Tallman (2009) brought to light the fact that the pressure of multinational corporations to provide enhanced products at lower costs will only worsen the situation. This situation therefore calls for integrated global strategies for networks and affiliated firms to globally outsource some tasks in order to reduce the cost of production.

In order to determine alternative production locations, companies need to gather relevant information regarding the prevailing conditions of production in the considered countries. The other approach is to draw lessons from other companies in the same network of operation in a given area or nation. Value chains cover large areas incorporating nations through which information is costly to gather; the lessons gathered from peers are regarded as valuable sources of insight (Global Supply Management, 2007). More insight has been given on picking the right outsourcing point:

Prioritization of prospective source countries requires information on individual items of local cost and operating conditions. Here, the focus is on the items of particular importance in terms of the operational requirements of a company’s competitive strategy. Furthermore, to assess the bottom-line impact of individual projects (e.g. total cost of ownership), detailed information is needed on all relevant dimensions of a country’s cost and operating conditions. (Global Supply Management, 2007, p. 1)

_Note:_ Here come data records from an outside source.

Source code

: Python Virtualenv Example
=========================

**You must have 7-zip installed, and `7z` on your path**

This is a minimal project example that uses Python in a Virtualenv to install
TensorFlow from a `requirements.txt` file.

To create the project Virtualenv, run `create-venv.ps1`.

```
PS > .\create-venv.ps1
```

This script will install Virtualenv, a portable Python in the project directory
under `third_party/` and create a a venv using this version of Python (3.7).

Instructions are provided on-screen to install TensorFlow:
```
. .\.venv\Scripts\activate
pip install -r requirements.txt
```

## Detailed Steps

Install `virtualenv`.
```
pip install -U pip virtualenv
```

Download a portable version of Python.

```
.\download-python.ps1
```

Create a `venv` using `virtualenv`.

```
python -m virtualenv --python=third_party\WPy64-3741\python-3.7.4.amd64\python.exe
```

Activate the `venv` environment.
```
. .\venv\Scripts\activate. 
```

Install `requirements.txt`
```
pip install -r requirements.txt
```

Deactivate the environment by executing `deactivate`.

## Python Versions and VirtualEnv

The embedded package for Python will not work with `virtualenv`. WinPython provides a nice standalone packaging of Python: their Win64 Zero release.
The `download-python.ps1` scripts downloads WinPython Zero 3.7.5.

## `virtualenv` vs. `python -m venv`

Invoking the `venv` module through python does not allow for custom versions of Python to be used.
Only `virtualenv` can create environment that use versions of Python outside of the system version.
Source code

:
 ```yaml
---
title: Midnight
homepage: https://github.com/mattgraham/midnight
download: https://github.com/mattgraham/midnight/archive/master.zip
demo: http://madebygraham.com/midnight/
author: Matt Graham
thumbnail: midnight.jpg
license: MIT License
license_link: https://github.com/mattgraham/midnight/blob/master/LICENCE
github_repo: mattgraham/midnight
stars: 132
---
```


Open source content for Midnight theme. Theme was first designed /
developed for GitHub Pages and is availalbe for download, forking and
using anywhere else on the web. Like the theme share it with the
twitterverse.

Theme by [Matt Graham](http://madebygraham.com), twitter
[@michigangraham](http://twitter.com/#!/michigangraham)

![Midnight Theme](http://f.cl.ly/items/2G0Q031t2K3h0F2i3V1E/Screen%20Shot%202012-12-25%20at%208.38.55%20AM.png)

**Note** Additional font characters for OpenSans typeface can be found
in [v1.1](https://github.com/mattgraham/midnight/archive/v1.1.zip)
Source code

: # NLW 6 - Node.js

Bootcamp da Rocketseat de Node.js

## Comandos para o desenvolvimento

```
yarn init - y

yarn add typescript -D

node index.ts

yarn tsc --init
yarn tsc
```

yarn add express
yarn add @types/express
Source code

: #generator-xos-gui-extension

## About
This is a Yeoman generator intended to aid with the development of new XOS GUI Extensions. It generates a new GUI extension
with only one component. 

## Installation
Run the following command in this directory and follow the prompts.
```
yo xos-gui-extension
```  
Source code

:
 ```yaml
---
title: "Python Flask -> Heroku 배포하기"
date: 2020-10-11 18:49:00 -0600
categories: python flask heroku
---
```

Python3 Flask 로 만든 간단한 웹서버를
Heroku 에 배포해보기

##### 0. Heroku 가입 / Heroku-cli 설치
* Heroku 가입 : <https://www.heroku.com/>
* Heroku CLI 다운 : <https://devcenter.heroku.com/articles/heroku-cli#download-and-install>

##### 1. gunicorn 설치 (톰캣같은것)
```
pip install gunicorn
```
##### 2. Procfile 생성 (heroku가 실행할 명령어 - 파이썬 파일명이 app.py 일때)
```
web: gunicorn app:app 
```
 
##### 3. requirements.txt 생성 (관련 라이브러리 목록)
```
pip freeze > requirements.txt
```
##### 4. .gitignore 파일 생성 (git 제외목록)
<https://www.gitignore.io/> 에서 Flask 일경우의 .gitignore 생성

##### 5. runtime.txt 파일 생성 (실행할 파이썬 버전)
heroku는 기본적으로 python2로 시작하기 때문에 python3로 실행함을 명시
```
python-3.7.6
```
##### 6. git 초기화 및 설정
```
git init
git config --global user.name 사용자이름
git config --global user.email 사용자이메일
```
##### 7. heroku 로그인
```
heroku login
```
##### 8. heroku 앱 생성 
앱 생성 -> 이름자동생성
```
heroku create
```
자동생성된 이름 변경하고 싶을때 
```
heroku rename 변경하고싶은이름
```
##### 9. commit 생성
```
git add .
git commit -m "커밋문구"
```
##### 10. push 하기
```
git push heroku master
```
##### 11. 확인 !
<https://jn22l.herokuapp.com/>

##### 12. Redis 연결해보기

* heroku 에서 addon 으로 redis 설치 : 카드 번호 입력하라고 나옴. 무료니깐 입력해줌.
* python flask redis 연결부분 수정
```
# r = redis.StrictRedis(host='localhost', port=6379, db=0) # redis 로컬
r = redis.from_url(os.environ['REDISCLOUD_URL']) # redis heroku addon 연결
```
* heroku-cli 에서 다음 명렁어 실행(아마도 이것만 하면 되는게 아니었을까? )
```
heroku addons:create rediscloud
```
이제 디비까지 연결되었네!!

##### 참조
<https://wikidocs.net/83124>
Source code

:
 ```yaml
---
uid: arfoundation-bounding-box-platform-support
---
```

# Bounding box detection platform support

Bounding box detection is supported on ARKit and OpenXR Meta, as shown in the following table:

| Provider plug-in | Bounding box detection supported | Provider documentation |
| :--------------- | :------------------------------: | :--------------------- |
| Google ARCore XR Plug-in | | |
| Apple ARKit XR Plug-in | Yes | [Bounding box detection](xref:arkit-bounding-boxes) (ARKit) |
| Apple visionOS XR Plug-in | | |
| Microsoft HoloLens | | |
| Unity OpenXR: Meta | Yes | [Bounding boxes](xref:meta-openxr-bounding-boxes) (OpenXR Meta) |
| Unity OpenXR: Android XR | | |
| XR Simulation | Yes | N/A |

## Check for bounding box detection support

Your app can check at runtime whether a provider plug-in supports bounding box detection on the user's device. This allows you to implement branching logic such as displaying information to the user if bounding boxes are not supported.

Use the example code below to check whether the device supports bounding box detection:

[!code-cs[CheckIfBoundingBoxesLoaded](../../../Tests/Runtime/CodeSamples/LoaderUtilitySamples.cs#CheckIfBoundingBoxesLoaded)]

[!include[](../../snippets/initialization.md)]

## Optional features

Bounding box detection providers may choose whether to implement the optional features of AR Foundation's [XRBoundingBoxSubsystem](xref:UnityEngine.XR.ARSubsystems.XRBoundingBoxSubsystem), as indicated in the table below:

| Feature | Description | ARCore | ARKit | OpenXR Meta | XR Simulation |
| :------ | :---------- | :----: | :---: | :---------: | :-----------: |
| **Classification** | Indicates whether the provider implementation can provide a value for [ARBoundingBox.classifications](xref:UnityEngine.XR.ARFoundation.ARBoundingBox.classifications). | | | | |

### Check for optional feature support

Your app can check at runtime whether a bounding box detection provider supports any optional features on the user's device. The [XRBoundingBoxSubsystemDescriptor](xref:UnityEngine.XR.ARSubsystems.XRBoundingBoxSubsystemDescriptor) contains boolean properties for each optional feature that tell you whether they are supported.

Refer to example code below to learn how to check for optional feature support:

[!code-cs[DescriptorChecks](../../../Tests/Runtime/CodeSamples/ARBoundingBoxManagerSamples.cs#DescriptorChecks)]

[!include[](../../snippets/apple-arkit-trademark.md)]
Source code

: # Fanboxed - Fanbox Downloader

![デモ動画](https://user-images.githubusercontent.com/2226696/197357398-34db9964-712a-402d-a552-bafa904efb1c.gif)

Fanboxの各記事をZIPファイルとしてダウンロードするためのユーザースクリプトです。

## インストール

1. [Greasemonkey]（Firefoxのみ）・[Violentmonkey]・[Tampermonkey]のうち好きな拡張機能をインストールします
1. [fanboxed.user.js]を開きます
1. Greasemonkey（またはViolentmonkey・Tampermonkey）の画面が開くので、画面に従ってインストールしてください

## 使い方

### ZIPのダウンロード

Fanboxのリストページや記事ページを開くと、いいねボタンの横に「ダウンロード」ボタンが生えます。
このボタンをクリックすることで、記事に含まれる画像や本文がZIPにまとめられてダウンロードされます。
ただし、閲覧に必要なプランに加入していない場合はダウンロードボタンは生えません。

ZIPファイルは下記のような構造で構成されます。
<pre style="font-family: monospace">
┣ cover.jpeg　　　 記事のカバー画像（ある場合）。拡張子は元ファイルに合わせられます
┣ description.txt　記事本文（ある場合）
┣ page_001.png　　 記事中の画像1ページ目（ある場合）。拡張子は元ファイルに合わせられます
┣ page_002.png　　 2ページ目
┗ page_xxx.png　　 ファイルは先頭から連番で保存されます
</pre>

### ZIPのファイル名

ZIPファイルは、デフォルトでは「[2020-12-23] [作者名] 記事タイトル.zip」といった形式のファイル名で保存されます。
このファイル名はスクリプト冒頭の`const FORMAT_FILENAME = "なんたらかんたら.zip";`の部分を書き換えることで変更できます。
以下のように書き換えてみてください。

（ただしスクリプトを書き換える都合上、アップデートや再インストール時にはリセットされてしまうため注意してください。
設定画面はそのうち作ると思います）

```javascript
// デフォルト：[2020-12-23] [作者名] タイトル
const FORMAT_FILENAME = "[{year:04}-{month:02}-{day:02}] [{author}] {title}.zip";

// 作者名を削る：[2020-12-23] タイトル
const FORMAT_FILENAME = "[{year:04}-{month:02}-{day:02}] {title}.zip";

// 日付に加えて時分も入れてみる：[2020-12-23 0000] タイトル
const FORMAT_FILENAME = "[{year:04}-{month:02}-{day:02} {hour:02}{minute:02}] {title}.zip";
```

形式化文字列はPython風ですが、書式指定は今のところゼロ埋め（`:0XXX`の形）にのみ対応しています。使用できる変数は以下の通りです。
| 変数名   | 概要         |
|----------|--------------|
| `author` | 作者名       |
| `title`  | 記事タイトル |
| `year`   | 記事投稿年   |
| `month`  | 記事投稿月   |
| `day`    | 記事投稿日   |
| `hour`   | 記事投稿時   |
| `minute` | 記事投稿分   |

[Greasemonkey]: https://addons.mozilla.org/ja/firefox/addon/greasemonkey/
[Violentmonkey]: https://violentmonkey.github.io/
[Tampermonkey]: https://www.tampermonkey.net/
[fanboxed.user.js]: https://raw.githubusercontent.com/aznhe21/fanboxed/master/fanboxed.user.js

In this situation where the world economy is experiencing low barrier to trade, a decision regarding establishing new production firms need to be made addressing the strengths and weaknesses of the location where those production firms are to be built. Global Supply Management (2007) stated that a location that allows the supplier to compete against the firm leader both at home and at the international level should be chosen appropriately.

According to Lessard (2003), the core question that a firm should answer before deciding on how to expand is whether it wants to internationalize its activities towards several dimensions such as: where it sell its output, where it outsource its inputs, where it produces their services or products and also where it obtains the knowledge and technology to produce their product or services (Lessard, 2003). On the other hand, Tallman (2009) highlighted that an important part of the mission of any multinational corporation is to clearly describe to what extent a firm has a home or an international interest and how it relates with global economic that unites it with other states while retaining its loyalty. He also stated that a firm should define its objectives and goals in order to know the scope that it is operating in; this will help in its operation and more insights as this will keep the firm focused. However, internationalization is very important unless a firm can recognize a business model that is different from the norm (Tallman, 2009). Internationalization can enable a firm to realise some unique advantages that it can exploit and achieve much through.

In conclusion, the ability of a firm’s global supply management to realise a superior position of activities is set under two important factors. One is the in-depth recognition of locational advantages and how this advantage affects superior performance of its value chain and the second factor is on the structured approach to come up with the most promising locations, which permits an objective search for new opportunities.


Global Supply Management. (2007). Selecting the Right Source Countries. World Bank Group. Web.

Lessard, D. (2003). Frameworks for Global Strategies Analysis. MIT Sloan School of Management. Web.

Tallman, S. B. (2008). Global Dimensions of Strategy. Oxford, UK: Wiley-Blackwell.